Research stretching over 63 protected areas in Germany and dating back to 1989 provides a frightening view of ecological change - with implications across the globe.
It showed an average annual decline of 76% over the course of the study, and as much as 82% in mid-summer.
The study was published in the peer-reviewed journal Plos One and warned the "loss of insect diversity and abundance is expected to provoke cascading effects on food webs and to jeopardise ecosystem services."
Populations of insects are vital as pollinators and prey for other creatures.
The study suggests that an entire community of flying insects, including butterflies, bees, and moths, has been "decimated", researchers said.

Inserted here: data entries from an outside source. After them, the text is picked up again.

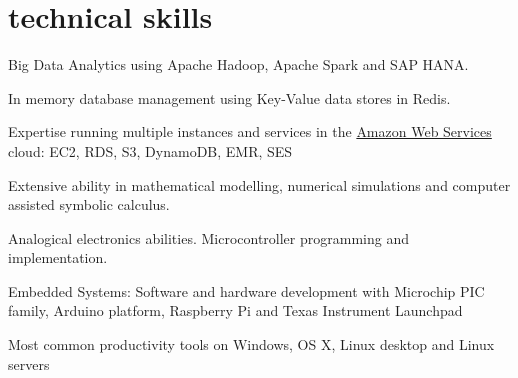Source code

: \documentclass[]{friggeri-cv}
\begin{document}
\section{technical skills}
Big Data Analytics using Apache Hadoop, Apache Spark and SAP HANA. 

In memory database management using Key-Value data stores in Redis.
   
Expertise running multiple instances and services in the \href{http://aws.amazon.com/es/}{Amazon Web Services} cloud: EC2, RDS, S3, DynamoDB, EMR, SES

Extensive ability in mathematical modelling, numerical simulations and computer assisted symbolic calculus. 

Analogical electronics abilities. Microcontroller programming and implementation. 

Embedded Systems: Software and hardware development with Microchip PIC family, Arduino platform, Raspberry Pi and Texas Instrument Launchpad

   Most common productivity tools on Windows, OS X, Linux desktop and Linux servers
   
%
\newpage
\end{document}
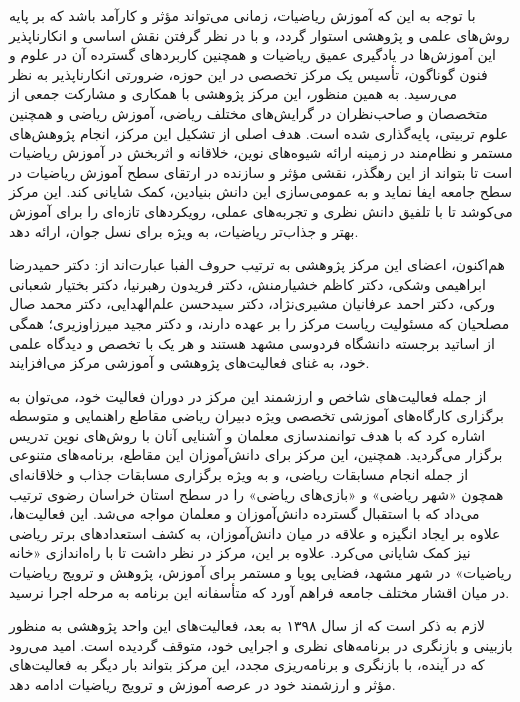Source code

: \documentclass[
  letterpaper,
  DIV=11,
  numbers=noendperiod]{scrreprt}
\begin{document}
با توجه به این که آموزش ریاضیات، زمانی می‌تواند مؤثر و کارآمد باشد که بر
پایه روش‌های علمی و پژوهشی استوار گردد، و با در نظر گرفتن نقش اساسی و
انکارناپذیر این آموزش‌ها در یادگیری عمیق ریاضیات و همچنین کاربردهای
گسترده آن در علوم و فنون گوناگون، تأسیس یک مرکز تخصصی در این حوزه،
ضرورتی انکارناپذیر به نظر می‌رسید. به همین منظور، این مرکز پژوهشی با
همکاری و مشارکت جمعی از متخصصان و صاحب‌نظران در گرایش‌های مختلف ریاضی،
آموزش ریاضی و همچنین علوم تربیتی، پایه‌گذاری شده است. هدف اصلی از تشکیل
این مرکز، انجام پژوهش‌های مستمر و نظام‌مند در زمینه ارائه شیوه‌های نوین،
خلاقانه و اثربخش در آموزش ریاضیات است تا بتواند از این رهگذر، نقشی مؤثر
و سازنده در ارتقای سطح آموزش ریاضیات در سطح جامعه ایفا نماید و به
عمومی‌سازی این دانش بنیادین، کمک شایانی کند. این مرکز می‌کوشد تا با تلفیق
دانش نظری و تجربه‌های عملی، رویکردهای تازه‌ای را برای آموزش بهتر و جذاب‌تر
ریاضیات، به ویژه برای نسل جوان، ارائه دهد.

هم‌اکنون، اعضای این مرکز پژوهشی به ترتیب حروف الفبا عبارت‌اند از: دکتر
حمیدرضا ابراهیمی وشکی، دکتر کاظم خشیارمنش، دکتر فریدون رهبرنیا، دکتر
بختیار شعبانی ورکی، دکتر احمد عرفانیان مشیری‌نژاد، دکتر سیدحسن
علم‌الهدایی، دکتر محمد صال مصلحیان که مسئولیت ریاست مرکز را بر عهده
دارند، و دکتر مجید میرزاوزیری؛ همگی از اساتید برجسته دانشگاه فردوسی مشهد
هستند و هر یک با تخصص و دیدگاه علمی خود، به غنای فعالیت‌های پژوهشی و
آموزشی مرکز می‌افزایند.

از جمله فعالیت‌های شاخص و ارزشمند این مرکز در دوران فعالیت خود، می‌توان به
برگزاری کارگاه‌های آموزشی تخصصی ویژه دبیران ریاضی مقاطع راهنمایی و متوسطه
اشاره کرد که با هدف توانمندسازی معلمان و آشنایی آنان با روش‌های نوین
تدریس برگزار می‌گردید. همچنین، این مرکز برای دانش‌آموزان این مقاطع،
برنامه‌های متنوعی از جمله انجام مسابقات ریاضی، و به ویژه برگزاری مسابقات
جذاب و خلاقانه‌ای همچون «شهر ریاضی» و «بازی‌های ریاضی» را در سطح استان
خراسان رضوی ترتیب می‌داد که با استقبال گسترده دانش‌آموزان و معلمان مواجه
می‌شد. این فعالیت‌ها، علاوه بر ایجاد انگیزه و علاقه در میان دانش‌آموزان، به
کشف استعدادهای برتر ریاضی نیز کمک شایانی می‌کرد. علاوه بر این، مرکز در
نظر داشت تا با راه‌اندازی «خانه ریاضیات» در شهر مشهد، فضایی پویا و مستمر
برای آموزش، پژوهش و ترویج ریاضیات در میان اقشار مختلف جامعه فراهم آورد
که متأسفانه این برنامه به مرحله اجرا نرسید.

لازم به ذکر است که از سال ۱۳۹۸ به بعد، فعالیت‌های این واحد پژوهشی به
منظور بازبینی و بازنگری در برنامه‌های نظری و اجرایی خود، متوقف گردیده
است. امید می‌رود که در آینده، با بازنگری و برنامه‌ریزی مجدد، این مرکز
بتواند بار دیگر به فعالیت‌های مؤثر و ارزشمند خود در عرصه آموزش و ترویج
ریاضیات ادامه دهد.
\end{document}
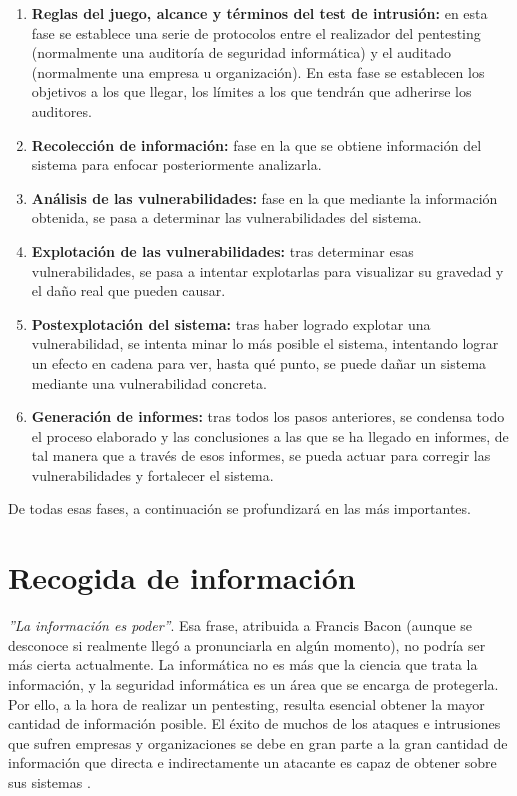 \begin{enumerate}
	\item \textbf{Reglas del juego, alcance y términos del test de intrusión:} en esta fase se establece una serie de protocolos entre el realizador del pentesting (normalmente una auditoría de seguridad informática) y el auditado (normalmente una empresa u organización). En esta fase se establecen los objetivos a los que llegar, los límites a los que tendrán que adherirse los auditores.
	\item \textbf{Recolección de información:} fase en la que se obtiene información del sistema para enfocar posteriormente analizarla.
	\item \textbf{Análisis de las vulnerabilidades:} fase en la que mediante la información obtenida, se pasa a determinar las vulnerabilidades del sistema.
	\item \textbf{Explotación de las vulnerabilidades:} tras determinar esas vulnerabilidades, se pasa a intentar explotarlas para visualizar su gravedad y el daño real que pueden causar.
	\item \textbf{Postexplotación del sistema:} tras haber logrado explotar una vulnerabilidad, se intenta minar lo más posible el sistema, intentando lograr un efecto en cadena para ver, hasta qué punto, se puede dañar un sistema mediante una vulnerabilidad concreta.
	\item \textbf{Generación de informes:} tras todos los pasos anteriores, se condensa todo el proceso elaborado y las conclusiones a las que se ha llegado en informes, de tal manera que a través de esos informes, se pueda actuar para corregir las vulnerabilidades y fortalecer el sistema.
\end{enumerate}

De todas esas fases, a continuación se profundizará en las más importantes.

\section{Recogida de información}

\textit{''La información es poder''}. Esa frase, atribuida a Francis Bacon (aunque se desconoce si realmente llegó a pronunciarla en algún momento), no podría ser más cierta actualmente. La informática no es más que la ciencia que trata la información, y la seguridad informática es un área que se encarga de protegerla. Por ello, a la hora de realizar un pentesting, resulta esencial obtener la mayor cantidad de información posible. El éxito de muchos de los ataques e intrusiones que sufren empresas y organizaciones se debe en gran parte a la gran cantidad de información que directa e indirectamente un atacante es capaz de obtener sobre sus sistemas \cite{inteco-gathering}.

Scientists had been aware of the decline in the number of insects - which they describe as "the windscreen phenomenon", where there seem to be fewer squashed insects on car windows than there was in the past.
But this study suggests a sharper decline than previously thought.
Professor Dave Goulson at the University of Sussex, one of the co-authors of the report, said: "Insects make up about two thirds of all life on Earth.
"We appear to be making vast tracts of land inhospitable to most forms of life, and are currently on course for ecological Armageddon.
"On current trajectory, our grandchildren will inherit a profoundly impoverished world."
The new data has shocked the amateur entomologists, who used special tents called malaise traps to capture the creatures across nature reserves in Germany.
Another researcher, Hans de Kroon of Radboud University, said the study "places the decline of insect-eating birds and mammals in a new context".
He added: "We need to do less of the things that we know have a negative impact, such as the use of pesticides."